Some key points to keep in mind include the following:

  • Treatment should not be delayed to obtain imaging.
  • The essential component that relieves the orbital pressure is the cantholysis, not the canthotomy.
  • Maintain firm retraction on the lower lid; if procedure is adequate, the lower lid should elevate completely off the globe.
  • When cutting the canthal ligament, aim inferoposteriorly toward the lateral rim [15] to avoid injury to the levator muscle, lacrimal gland, and lacrimal artery, which are located superiorly. [12]
  • The eyelid wound may bleed profusely, but there is very little drainage from the retrobulbar hematoma itself. [16]
  • The surgeon will feel the lower lid pop upward after successful inferior cantholysis, and the lower lid will be completely mobile with inferior cantholysis. [12, 17]
  • Tonometry and globe palpation are contraindicated in patients with an open globe injury.
  • A successful procedure is marked by improved visual acuity, resolution of a previously detected afferent pupillary defect, and decrease in IOP to below 40 mm Hg. [18] Note that proptosis and extraocular motion testing are less reliable indicators of procedure success. [19]
  • If inferior cantholysis does not decrease the orbital pressure, complete release of the inferior canthal tendon should be confirmed before proceeding to superior cantholysis.
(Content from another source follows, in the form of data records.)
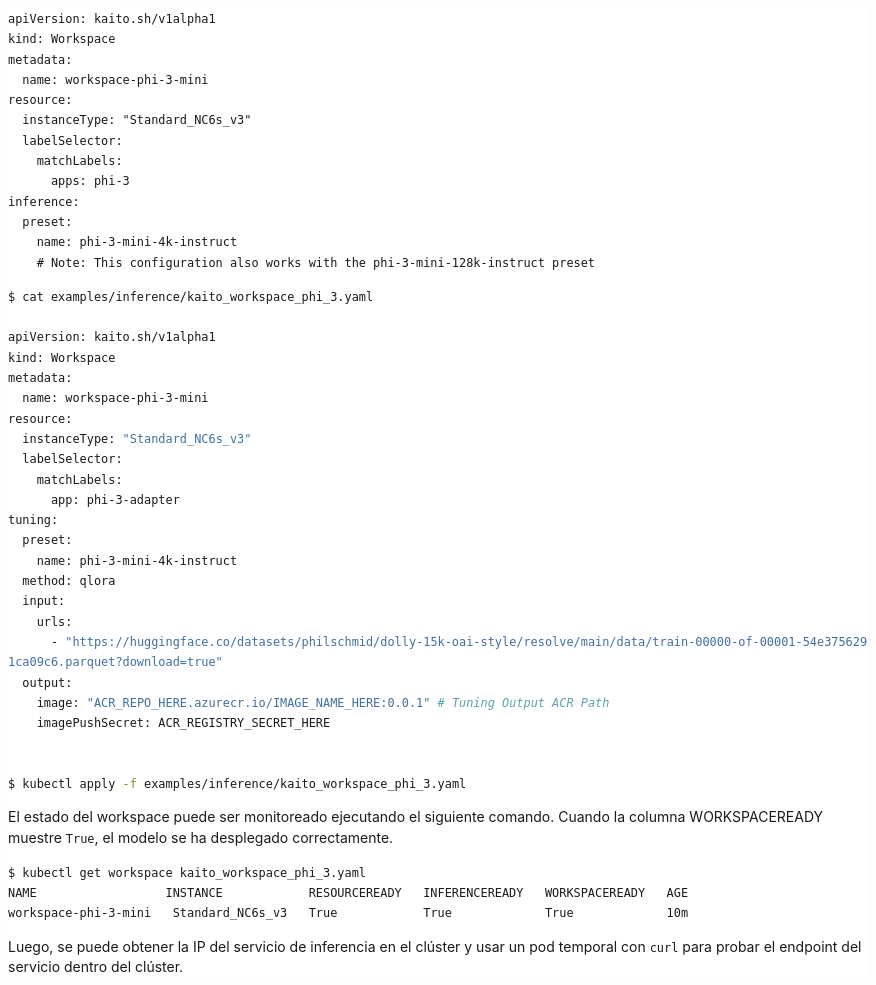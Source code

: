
 ```
apiVersion: kaito.sh/v1alpha1
kind: Workspace
metadata:
  name: workspace-phi-3-mini
resource:
  instanceType: "Standard_NC6s_v3"
  labelSelector:
    matchLabels:
      apps: phi-3
inference:
  preset:
    name: phi-3-mini-4k-instruct
    # Note: This configuration also works with the phi-3-mini-128k-instruct preset
```

```sh
$ cat examples/inference/kaito_workspace_phi_3.yaml

apiVersion: kaito.sh/v1alpha1
kind: Workspace
metadata:
  name: workspace-phi-3-mini
resource:
  instanceType: "Standard_NC6s_v3"
  labelSelector:
    matchLabels:
      app: phi-3-adapter
tuning:
  preset:
    name: phi-3-mini-4k-instruct
  method: qlora
  input:
    urls:
      - "https://huggingface.co/datasets/philschmid/dolly-15k-oai-style/resolve/main/data/train-00000-of-00001-54e3756291ca09c6.parquet?download=true"
  output:
    image: "ACR_REPO_HERE.azurecr.io/IMAGE_NAME_HERE:0.0.1" # Tuning Output ACR Path
    imagePushSecret: ACR_REGISTRY_SECRET_HERE
    

$ kubectl apply -f examples/inference/kaito_workspace_phi_3.yaml
```

El estado del workspace puede ser monitoreado ejecutando el siguiente comando. Cuando la columna WORKSPACEREADY muestre `True`, el modelo se ha desplegado correctamente.

```sh
$ kubectl get workspace kaito_workspace_phi_3.yaml
NAME                  INSTANCE            RESOURCEREADY   INFERENCEREADY   WORKSPACEREADY   AGE
workspace-phi-3-mini   Standard_NC6s_v3   True            True             True             10m
```

Luego, se puede obtener la IP del servicio de inferencia en el clúster y usar un pod temporal con `curl` para probar el endpoint del servicio dentro del clúster.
If the latter does not decrease the intraocular pressure, orbital decompression should be considered.

Whenever feasible, seek emergent consultation with an ophthalmologist when this procedure is performed.

The relative afferent pupillary defect, or Marcus Gunn pupil, is tested using the swinging flashlight test. The result is positive when the affected pupil appears to dilate in response to light (the other normal pupil also dilates when light is shone in the affected eye). Both pupils constrict when the light is shone in the normal eye. The Marcus Gunn pupil results from injury to the afferent fibers of cranial nerve II of the defective eye, while the efferent signals from cranial nerve III of the normal eye are uninjured.